* Exercise brief
Search the material for "截取時間" and copy each line in which it is found.

* Exercise inputs
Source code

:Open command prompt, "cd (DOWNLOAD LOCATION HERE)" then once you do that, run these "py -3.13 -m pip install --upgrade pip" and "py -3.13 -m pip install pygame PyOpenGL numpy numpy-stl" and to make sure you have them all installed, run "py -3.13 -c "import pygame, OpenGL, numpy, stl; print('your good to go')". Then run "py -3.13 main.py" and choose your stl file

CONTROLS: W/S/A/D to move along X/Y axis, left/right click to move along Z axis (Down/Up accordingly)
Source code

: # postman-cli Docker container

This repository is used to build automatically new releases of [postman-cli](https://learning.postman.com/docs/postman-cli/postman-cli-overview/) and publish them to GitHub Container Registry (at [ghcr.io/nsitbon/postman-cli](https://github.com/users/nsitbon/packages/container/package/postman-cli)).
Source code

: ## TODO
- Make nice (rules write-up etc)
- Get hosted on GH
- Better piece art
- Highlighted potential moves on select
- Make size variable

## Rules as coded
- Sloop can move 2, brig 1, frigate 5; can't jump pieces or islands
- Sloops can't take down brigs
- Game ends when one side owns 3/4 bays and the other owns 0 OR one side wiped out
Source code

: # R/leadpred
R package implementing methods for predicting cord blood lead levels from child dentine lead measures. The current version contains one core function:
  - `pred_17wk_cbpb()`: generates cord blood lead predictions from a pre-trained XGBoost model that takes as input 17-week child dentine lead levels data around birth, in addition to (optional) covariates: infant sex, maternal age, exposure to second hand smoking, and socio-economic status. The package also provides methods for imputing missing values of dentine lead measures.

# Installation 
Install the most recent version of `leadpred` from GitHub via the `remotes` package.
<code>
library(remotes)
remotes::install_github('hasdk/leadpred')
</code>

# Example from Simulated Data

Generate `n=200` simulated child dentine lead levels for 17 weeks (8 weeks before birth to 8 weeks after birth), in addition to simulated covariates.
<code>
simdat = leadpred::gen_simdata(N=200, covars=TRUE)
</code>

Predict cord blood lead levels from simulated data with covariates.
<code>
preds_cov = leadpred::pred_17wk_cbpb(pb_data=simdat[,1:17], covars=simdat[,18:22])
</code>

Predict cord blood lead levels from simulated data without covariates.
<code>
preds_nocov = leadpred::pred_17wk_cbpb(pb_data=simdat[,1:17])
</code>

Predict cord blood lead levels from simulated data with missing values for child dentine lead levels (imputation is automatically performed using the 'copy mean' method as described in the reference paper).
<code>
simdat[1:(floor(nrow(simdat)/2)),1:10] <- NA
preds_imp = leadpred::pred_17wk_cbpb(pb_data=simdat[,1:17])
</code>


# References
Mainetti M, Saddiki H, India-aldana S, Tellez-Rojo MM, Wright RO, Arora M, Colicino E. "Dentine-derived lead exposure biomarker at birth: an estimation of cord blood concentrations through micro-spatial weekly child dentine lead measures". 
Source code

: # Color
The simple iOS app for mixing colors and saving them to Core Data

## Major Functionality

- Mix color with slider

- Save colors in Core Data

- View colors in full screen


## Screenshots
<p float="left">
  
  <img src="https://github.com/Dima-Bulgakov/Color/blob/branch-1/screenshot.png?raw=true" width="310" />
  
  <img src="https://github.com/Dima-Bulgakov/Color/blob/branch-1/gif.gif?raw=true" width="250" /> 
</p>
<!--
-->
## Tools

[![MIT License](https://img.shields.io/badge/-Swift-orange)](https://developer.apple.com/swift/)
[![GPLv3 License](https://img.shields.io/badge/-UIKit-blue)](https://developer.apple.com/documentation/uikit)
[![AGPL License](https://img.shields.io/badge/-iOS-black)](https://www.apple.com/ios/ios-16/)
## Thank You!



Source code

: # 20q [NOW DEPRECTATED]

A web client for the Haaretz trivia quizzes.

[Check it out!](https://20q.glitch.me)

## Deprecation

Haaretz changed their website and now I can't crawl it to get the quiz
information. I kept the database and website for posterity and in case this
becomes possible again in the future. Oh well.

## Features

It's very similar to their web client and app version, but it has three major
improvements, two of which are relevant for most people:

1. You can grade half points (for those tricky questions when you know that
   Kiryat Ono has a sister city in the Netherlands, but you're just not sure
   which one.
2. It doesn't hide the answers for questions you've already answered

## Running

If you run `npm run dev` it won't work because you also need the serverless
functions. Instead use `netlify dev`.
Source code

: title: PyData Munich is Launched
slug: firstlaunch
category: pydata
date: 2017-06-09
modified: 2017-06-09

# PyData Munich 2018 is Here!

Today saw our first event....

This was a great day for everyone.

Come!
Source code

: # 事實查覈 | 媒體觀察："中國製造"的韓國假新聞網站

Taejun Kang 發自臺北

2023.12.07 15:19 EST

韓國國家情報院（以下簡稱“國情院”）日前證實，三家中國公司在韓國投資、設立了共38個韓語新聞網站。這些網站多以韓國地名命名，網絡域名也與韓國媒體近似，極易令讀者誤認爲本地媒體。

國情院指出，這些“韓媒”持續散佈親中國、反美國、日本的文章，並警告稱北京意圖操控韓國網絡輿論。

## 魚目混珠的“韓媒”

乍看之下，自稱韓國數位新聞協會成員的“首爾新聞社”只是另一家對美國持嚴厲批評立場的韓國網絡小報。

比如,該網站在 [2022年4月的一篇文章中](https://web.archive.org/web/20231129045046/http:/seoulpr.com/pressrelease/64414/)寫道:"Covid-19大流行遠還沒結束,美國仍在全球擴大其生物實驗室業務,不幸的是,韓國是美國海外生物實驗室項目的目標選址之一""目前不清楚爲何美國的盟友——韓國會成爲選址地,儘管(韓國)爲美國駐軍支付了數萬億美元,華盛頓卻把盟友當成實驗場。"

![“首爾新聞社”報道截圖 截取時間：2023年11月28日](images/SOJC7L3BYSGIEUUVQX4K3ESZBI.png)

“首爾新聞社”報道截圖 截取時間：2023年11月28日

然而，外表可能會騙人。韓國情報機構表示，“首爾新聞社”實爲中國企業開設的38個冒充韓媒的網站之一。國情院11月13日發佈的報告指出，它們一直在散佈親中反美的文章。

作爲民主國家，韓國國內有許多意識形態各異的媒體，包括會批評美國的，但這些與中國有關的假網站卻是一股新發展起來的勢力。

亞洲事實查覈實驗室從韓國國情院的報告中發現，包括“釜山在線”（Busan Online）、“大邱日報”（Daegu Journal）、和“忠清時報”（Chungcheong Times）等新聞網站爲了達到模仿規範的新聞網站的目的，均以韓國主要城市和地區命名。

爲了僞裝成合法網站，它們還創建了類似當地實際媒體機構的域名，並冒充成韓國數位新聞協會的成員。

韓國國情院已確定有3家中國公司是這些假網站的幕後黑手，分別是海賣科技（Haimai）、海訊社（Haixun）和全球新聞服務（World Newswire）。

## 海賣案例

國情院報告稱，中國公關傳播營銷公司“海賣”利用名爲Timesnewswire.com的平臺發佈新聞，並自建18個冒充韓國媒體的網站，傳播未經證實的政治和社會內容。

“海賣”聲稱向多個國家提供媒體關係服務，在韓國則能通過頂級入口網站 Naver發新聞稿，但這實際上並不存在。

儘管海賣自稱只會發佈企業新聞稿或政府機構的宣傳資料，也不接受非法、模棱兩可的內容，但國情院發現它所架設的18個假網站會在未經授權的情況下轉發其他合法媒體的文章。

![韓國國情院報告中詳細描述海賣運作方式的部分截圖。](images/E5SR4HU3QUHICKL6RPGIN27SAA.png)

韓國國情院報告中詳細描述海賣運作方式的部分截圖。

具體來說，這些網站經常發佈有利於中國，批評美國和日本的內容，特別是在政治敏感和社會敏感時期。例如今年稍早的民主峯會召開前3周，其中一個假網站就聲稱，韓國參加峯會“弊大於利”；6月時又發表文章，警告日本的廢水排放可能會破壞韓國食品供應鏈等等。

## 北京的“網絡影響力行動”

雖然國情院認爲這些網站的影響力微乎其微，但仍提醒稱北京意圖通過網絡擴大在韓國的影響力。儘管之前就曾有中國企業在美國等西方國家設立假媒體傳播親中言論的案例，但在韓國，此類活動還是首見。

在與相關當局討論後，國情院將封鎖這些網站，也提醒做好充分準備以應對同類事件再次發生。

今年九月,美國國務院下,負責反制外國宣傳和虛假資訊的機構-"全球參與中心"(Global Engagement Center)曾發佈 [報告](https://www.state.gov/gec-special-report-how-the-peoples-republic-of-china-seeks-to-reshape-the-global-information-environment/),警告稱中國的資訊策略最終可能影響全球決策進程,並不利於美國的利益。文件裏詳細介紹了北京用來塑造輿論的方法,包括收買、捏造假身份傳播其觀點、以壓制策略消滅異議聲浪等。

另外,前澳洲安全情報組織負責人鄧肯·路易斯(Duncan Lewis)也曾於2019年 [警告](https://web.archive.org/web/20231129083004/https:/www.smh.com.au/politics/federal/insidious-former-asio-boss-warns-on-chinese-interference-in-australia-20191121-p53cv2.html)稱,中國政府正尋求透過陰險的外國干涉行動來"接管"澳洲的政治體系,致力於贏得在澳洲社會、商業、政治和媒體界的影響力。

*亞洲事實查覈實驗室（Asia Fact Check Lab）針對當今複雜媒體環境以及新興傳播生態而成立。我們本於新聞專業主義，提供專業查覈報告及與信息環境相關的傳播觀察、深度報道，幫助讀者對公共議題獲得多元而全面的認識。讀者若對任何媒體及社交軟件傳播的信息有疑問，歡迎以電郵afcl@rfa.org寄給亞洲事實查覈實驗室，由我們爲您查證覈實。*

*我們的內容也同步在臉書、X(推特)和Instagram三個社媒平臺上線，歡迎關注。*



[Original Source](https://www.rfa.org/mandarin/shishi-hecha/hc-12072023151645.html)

* Solution to the exercise
![“首爾新聞社”報道截圖 截取時間：2023年11月28日](images/SOJC7L3BYSGIEUUVQX4K3ESZBI.png)
“首爾新聞社”報道截圖 截取時間：2023年11月28日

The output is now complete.